§ PROBLEM DESCRIPTION: Check each line of the material below for "GetByPath" and copy those where it appears.
-----
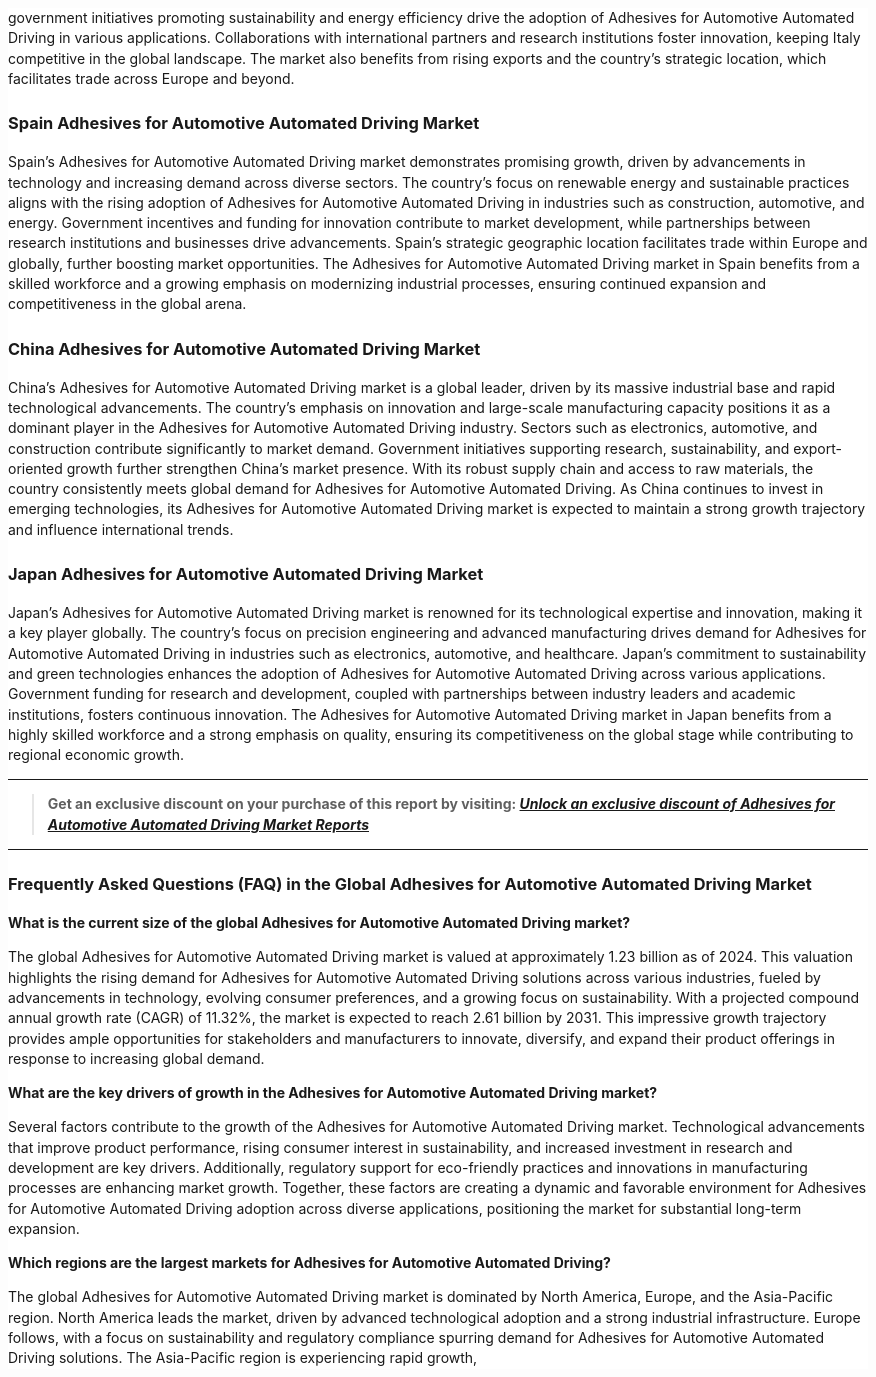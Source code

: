government initiatives promoting sustainability and energy efficiency drive the adoption of Adhesives for Automotive Automated Driving in various applications. Collaborations with international partners and research institutions foster innovation, keeping Italy competitive in the global landscape. The market also benefits from rising exports and the country&rsquo;s strategic location, which facilitates trade across Europe and beyond.</p><h3>Spain Adhesives for Automotive Automated Driving Market</h3><p>Spain&rsquo;s Adhesives for Automotive Automated Driving market demonstrates promising growth, driven by advancements in technology and increasing demand across diverse sectors. The country&rsquo;s focus on renewable energy and sustainable practices aligns with the rising adoption of Adhesives for Automotive Automated Driving in industries such as construction, automotive, and energy. Government incentives and funding for innovation contribute to market development, while partnerships between research institutions and businesses drive advancements. Spain&rsquo;s strategic geographic location facilitates trade within Europe and globally, further boosting market opportunities. The Adhesives for Automotive Automated Driving market in Spain benefits from a skilled workforce and a growing emphasis on modernizing industrial processes, ensuring continued expansion and competitiveness in the global arena.</p><h3>China Adhesives for Automotive Automated Driving Market</h3><p>China&rsquo;s Adhesives for Automotive Automated Driving market is a global leader, driven by its massive industrial base and rapid technological advancements. The country&rsquo;s emphasis on innovation and large-scale manufacturing capacity positions it as a dominant player in the Adhesives for Automotive Automated Driving industry. Sectors such as electronics, automotive, and construction contribute significantly to market demand. Government initiatives supporting research, sustainability, and export-oriented growth further strengthen China&rsquo;s market presence. With its robust supply chain and access to raw materials, the country consistently meets global demand for Adhesives for Automotive Automated Driving. As China continues to invest in emerging technologies, its Adhesives for Automotive Automated Driving market is expected to maintain a strong growth trajectory and influence international trends.</p><h3>Japan Adhesives for Automotive Automated Driving Market</h3><p>Japan&rsquo;s Adhesives for Automotive Automated Driving market is renowned for its technological expertise and innovation, making it a key player globally. The country&rsquo;s focus on precision engineering and advanced manufacturing drives demand for Adhesives for Automotive Automated Driving in industries such as electronics, automotive, and healthcare. Japan&rsquo;s commitment to sustainability and green technologies enhances the adoption of Adhesives for Automotive Automated Driving across various applications. Government funding for research and development, coupled with partnerships between industry leaders and academic institutions, fosters continuous innovation. The Adhesives for Automotive Automated Driving market in Japan benefits from a highly skilled workforce and a strong emphasis on quality, ensuring its competitiveness on the global stage while contributing to regional economic growth.</p><hr /><blockquote><p><strong>Get an exclusive discount on your purchase of this report by visiting: <em><a href="://marketresearchpulse.com/ask-for-discount/101594?utm_source=Github&amp;utm_medium=029">Unlock an exclusive discount of Adhesives for Automotive Automated Driving Market Reports</a></em>&nbsp;</strong></p></blockquote><hr /><h3>Frequently Asked Questions (FAQ) in the Global Adhesives for Automotive Automated Driving Market</h3><p><strong>What is the current size of the global Adhesives for Automotive Automated Driving market?</strong></p><p>The global Adhesives for Automotive Automated Driving market is valued at approximately 1.23 billion as of 2024. This valuation highlights the rising demand for Adhesives for Automotive Automated Driving solutions across various industries, fueled by advancements in technology, evolving consumer preferences, and a growing focus on sustainability. With a projected compound annual growth rate (CAGR) of 11.32%, the market is expected to reach 2.61 billion by 2031. This impressive growth trajectory provides ample opportunities for stakeholders and manufacturers to innovate, diversify, and expand their product offerings in response to increasing global demand.</p><p><strong>What are the key drivers of growth in the Adhesives for Automotive Automated Driving market?</strong></p><p>Several factors contribute to the growth of the Adhesives for Automotive Automated Driving market. Technological advancements that improve product performance, rising consumer interest in sustainability, and increased investment in research and development are key drivers. Additionally, regulatory support for eco-friendly practices and innovations in manufacturing processes are enhancing market growth. Together, these factors are creating a dynamic and favorable environment for Adhesives for Automotive Automated Driving adoption across diverse applications, positioning the market for substantial long-term expansion.</p><p><strong>Which regions are the largest markets for Adhesives for Automotive Automated Driving?</strong></p><p>The global Adhesives for Automotive Automated Driving market is dominated by North America, Europe, and the Asia-Pacific region. North America leads the market, driven by advanced technological adoption and a strong industrial infrastructure. Europe follows, with a focus on sustainability and regulatory compliance spurring demand for Adhesives for Automotive Automated Driving solutions. The Asia-Pacific region is experiencing rapid growth,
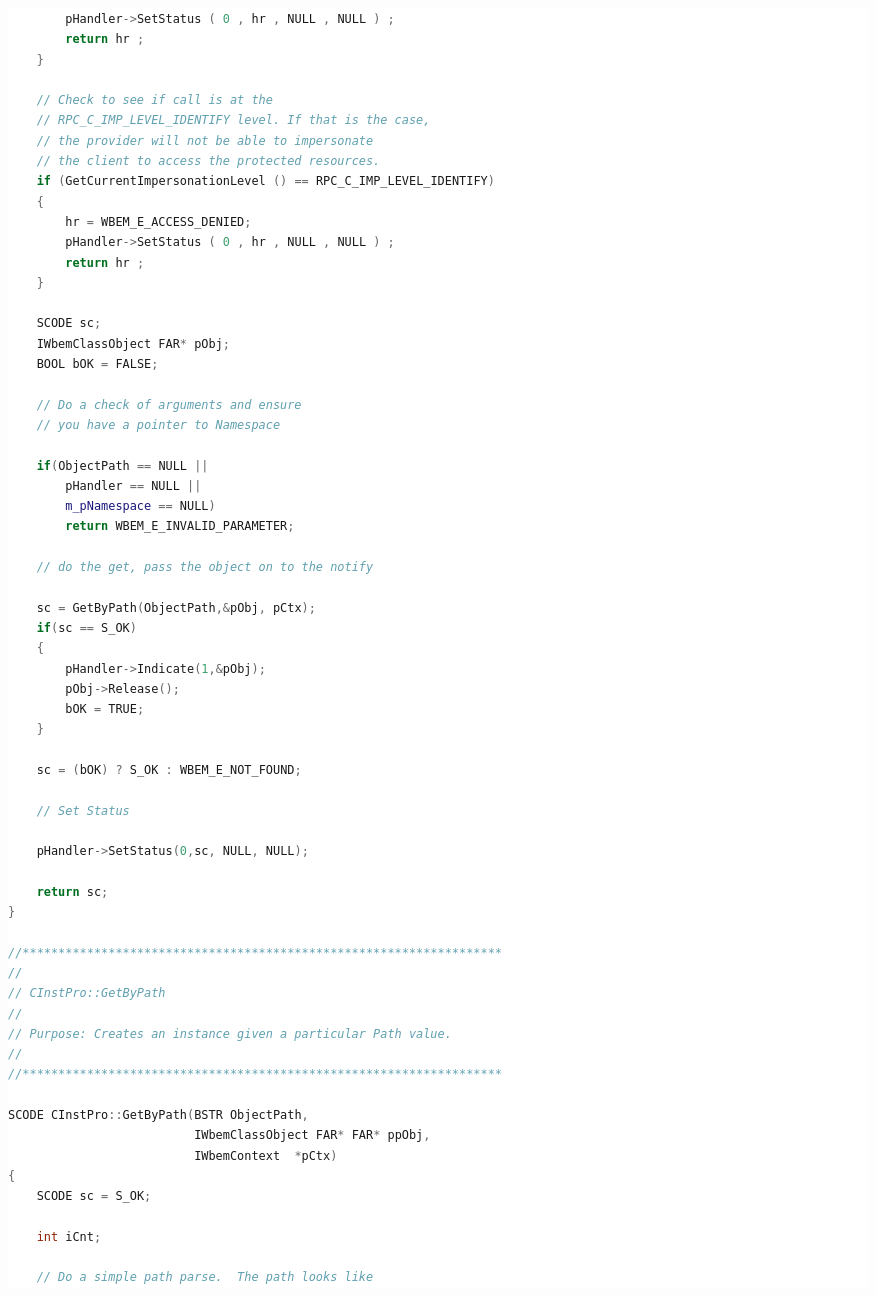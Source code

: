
 ```C++
        pHandler->SetStatus ( 0 , hr , NULL , NULL ) ;
        return hr ;
    } 

    // Check to see if call is at the 
    // RPC_C_IMP_LEVEL_IDENTIFY level. If that is the case,
    // the provider will not be able to impersonate
    // the client to access the protected resources.
    if (GetCurrentImpersonationLevel () == RPC_C_IMP_LEVEL_IDENTIFY)
    {
        hr = WBEM_E_ACCESS_DENIED;
        pHandler->SetStatus ( 0 , hr , NULL , NULL ) ;
        return hr ;
    }

    SCODE sc;
    IWbemClassObject FAR* pObj;
    BOOL bOK = FALSE;

    // Do a check of arguments and ensure
    // you have a pointer to Namespace

    if(ObjectPath == NULL || 
        pHandler == NULL || 
        m_pNamespace == NULL)
        return WBEM_E_INVALID_PARAMETER;

    // do the get, pass the object on to the notify
    
    sc = GetByPath(ObjectPath,&pObj, pCtx);
    if(sc == S_OK) 
    {
        pHandler->Indicate(1,&pObj);
        pObj->Release();
        bOK = TRUE;
    }

    sc = (bOK) ? S_OK : WBEM_E_NOT_FOUND;

    // Set Status

    pHandler->SetStatus(0,sc, NULL, NULL);

    return sc;
}
 
//*******************************************************************
//
// CInstPro::GetByPath
//
// Purpose: Creates an instance given a particular Path value.
//
//*******************************************************************

SCODE CInstPro::GetByPath(BSTR ObjectPath,
                          IWbemClassObject FAR* FAR* ppObj,
                          IWbemContext  *pCtx)
{
    SCODE sc = S_OK;
    
    int iCnt;

    // Do a simple path parse.  The path looks like
```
-----
§ ANSWER SPACE:
    sc = GetByPath(ObjectPath,&pObj, pCtx);
// CInstPro::GetByPath
SCODE CInstPro::GetByPath(BSTR ObjectPath,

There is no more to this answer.